In a broadcast through state media, Maduro said “the fact that we protect employment stability can’t be interpreted by any union as a promotion of laziness, misdirection, or disobedience towards work. We are protecting the one who works from the abuses of those who exploit.” Businesses, however, would disagree.
Instead of promoting productivity and competition, this measure has eliminated those two key factors that distinguish any successful economy. Let me paint the picture of what the labor reality is like in Venezuela.
Employees have job security for a year (the duration of the decree). In other words, companies have a very hard time laying off someone during that period. Given the extensions, though, those in power have not allowed the prohibition on firing to expire for anyone hired since 2002.
This means the only employees who actually work have a natural inclination or are interested in keeping a good professional reputation. Many use this political maneuver as an excuse to stay home and not go to work or to perform at the most mediocre level. After all, this is socialism and the worker is always right.
What has been the response of the employers so far? Very simple, businesses just don’t hire people unless they are absolutely critical — even if this means to overload the employees they already have with more work, or to make the company less productive.
If they choose to lay someone off, they have three options:
- The first way — the legal way — is for the company (a.k.a. the capitalist monster) to ask for permission from the labor inspectorate in order to dismiss a certain employee. Then, the labor inspectorate, a government body in the socialist regime, will determine whether or not the company can proceed.
- The company can fire the employee without the decree, but the employee (a.k.a. the abused worker) can report this incident to the labor inspectorate. Then the company faces a penalty, and most likely will have to give the job back to that employee.
- The other way — also illegal, but the most common — is for the company to pay a large sum of money to the employee and “suggest” that he sign a resignation letter. This one also entails a risk for the company, since the employee can easily report this practice and make the company face legal consequences.
Has this decree has worked? Yes and no, depending on your goals.

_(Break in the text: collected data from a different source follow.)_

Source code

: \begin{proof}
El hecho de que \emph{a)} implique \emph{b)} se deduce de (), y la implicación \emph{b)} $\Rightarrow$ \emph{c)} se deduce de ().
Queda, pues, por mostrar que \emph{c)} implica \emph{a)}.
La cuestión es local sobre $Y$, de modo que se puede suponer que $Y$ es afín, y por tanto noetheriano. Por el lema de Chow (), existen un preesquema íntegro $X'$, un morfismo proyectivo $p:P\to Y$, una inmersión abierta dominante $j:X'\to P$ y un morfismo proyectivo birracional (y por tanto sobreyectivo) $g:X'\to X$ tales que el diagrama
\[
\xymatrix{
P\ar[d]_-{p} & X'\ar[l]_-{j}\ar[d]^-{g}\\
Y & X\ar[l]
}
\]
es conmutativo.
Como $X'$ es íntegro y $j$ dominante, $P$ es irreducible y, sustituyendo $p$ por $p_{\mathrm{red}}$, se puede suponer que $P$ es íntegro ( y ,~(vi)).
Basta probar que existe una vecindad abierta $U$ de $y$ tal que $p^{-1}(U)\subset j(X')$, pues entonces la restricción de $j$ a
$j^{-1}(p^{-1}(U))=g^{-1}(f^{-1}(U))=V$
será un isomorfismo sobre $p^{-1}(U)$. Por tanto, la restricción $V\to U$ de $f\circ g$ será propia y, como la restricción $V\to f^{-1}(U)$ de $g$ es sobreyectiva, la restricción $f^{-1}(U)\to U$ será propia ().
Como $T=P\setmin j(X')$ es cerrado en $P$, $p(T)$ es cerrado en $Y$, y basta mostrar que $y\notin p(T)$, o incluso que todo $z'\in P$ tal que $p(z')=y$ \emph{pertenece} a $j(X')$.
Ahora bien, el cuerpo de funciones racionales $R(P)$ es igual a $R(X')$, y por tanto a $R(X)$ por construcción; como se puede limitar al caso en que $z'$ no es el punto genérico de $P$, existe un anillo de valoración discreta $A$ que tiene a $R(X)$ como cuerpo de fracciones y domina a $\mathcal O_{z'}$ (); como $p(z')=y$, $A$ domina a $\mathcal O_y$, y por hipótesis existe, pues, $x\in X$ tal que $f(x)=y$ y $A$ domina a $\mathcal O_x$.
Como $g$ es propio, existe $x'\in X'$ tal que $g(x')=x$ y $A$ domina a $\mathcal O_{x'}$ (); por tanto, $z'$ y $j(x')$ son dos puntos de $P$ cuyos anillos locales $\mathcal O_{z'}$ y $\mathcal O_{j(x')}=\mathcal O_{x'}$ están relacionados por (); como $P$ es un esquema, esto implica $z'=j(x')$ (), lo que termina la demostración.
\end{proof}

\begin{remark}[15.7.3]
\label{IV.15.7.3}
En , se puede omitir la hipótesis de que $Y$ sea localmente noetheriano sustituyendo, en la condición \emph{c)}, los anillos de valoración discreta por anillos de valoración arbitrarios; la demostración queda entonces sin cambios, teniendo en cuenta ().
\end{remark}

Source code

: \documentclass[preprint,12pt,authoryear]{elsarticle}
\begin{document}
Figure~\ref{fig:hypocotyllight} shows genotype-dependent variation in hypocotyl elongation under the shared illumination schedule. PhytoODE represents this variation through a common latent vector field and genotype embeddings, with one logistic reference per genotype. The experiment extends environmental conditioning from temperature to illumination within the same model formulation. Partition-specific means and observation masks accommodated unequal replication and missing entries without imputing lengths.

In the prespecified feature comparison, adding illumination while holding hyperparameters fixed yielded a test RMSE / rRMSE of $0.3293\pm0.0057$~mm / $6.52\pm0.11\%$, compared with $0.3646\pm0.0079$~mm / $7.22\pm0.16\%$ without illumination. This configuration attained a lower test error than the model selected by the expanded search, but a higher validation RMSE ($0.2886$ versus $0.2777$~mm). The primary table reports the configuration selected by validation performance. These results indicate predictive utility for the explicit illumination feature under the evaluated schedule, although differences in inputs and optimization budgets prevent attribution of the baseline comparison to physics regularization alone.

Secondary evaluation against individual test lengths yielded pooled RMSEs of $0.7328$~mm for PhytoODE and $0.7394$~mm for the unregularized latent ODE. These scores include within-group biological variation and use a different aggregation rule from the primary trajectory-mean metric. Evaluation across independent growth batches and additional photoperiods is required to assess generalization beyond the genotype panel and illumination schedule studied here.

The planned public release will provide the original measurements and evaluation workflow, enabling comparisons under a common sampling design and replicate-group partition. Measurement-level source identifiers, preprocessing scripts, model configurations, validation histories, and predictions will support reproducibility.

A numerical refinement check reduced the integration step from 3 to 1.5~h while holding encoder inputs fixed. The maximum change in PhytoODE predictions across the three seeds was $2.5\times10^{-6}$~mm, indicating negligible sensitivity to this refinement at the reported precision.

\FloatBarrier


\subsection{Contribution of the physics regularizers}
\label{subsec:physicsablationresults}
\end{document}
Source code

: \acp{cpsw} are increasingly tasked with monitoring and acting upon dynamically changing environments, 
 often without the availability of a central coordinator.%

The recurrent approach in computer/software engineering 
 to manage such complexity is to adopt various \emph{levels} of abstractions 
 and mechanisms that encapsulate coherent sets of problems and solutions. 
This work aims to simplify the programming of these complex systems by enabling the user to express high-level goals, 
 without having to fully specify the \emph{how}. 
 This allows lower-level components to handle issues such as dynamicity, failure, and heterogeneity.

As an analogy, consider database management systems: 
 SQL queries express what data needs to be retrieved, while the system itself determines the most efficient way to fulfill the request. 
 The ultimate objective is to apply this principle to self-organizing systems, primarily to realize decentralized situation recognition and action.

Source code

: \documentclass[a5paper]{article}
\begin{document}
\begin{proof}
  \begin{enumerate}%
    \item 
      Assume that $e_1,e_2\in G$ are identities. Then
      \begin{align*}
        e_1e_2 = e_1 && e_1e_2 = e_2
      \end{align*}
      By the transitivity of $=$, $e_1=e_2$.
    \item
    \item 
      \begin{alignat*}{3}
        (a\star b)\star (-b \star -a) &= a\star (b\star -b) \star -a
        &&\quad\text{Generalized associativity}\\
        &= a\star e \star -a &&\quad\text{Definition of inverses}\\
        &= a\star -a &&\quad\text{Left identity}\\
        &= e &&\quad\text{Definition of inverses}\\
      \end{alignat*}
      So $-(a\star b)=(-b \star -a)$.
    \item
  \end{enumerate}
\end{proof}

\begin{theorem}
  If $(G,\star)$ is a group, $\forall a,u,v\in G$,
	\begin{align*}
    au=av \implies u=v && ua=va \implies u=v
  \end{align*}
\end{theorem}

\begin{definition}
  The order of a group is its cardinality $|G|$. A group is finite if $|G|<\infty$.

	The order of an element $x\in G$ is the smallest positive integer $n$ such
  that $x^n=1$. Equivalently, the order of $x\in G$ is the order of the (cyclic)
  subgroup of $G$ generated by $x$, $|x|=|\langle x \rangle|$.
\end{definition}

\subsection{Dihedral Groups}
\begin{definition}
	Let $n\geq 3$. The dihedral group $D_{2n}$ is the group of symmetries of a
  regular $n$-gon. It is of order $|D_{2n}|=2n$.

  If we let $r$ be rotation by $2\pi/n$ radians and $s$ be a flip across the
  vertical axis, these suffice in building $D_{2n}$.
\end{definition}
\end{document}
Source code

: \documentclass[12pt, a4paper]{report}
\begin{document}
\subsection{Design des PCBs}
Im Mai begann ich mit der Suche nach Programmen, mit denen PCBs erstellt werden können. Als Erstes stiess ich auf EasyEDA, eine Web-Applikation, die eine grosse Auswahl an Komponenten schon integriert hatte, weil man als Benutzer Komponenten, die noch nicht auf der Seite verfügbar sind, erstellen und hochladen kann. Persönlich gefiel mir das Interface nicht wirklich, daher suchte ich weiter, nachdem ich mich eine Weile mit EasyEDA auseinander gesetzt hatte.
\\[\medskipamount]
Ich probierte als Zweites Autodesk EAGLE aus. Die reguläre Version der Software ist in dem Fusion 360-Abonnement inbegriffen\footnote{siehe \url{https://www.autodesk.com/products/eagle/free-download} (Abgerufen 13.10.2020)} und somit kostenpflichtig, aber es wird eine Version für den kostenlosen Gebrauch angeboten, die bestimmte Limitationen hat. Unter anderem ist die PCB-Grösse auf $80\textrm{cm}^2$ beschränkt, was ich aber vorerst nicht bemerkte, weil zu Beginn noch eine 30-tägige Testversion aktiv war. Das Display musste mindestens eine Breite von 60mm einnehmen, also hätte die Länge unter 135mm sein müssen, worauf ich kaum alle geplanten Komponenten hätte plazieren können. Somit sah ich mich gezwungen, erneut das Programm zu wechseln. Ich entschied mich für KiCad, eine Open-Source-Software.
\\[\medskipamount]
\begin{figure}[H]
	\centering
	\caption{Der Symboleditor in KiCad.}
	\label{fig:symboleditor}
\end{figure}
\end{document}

The regime is still in power, despite its terrible economic management skills, declining levels of approval, and an absent leader (Chávez). So we can say this measure has helped to solidify an illusion of “normality” in Venezuelans. When any country enters into an economic crisis — and Venezuela is already there — the first thing companies do is lay off people. Workers don’t feel the consequences “that much” because they have superficial job security.
On the other hand, this has worsened the economy; inflation is a ticking bomb; the climate for doing business is plummeting; and the regime still wants everyone to believe they are open for private investment.
Maduro called upon investors “to have a concept of loving the fatherland,” and to bring their dollars to invest in the country. Why would anyone in their right mind invest in Venezuela? There are no institutions or rule of law to protect investors or employers; you have to face immense foreign currency (CADIVI) and price controls; there is insecurity, corruption, a ridiculous number of taxes, and a lack of basic services. Then, let’s not forget, the firing freeze decree. We are not number 140th in Forbes’ Best Countries for Business for nothing.
A lot of international corporations keep their offices open, because all their value is locked-up in the country due to CADIVI. Others try to at least survive, and there are those adventurous ones who are willing to take the risk and invest in a little cronyism with this socialist paradise.
The regime, however, has maintained its savior rhetoric — that they are the ones who protect the helpless worker from the capitalist monster. The reality is that an economy cannot be run without that “evil private sector,” and even the state-owned oil company recruits private help.
Unfortunately, workers have in general bought the story of “exploitation” and mistakenly believe they are the ones who end up winning with this decree, when it is just the opposite. If the company loses, the employees lose as well.
Even though the government may have achieved another short-term political gain — some electoral points and more time in power — the long-term harm will be severe. One thing is for sure, every time this “revolution” rolls forward, it imposes a greater economic cost for businesses and citizens, whether it is through taxes or the rising prices in their daily lives.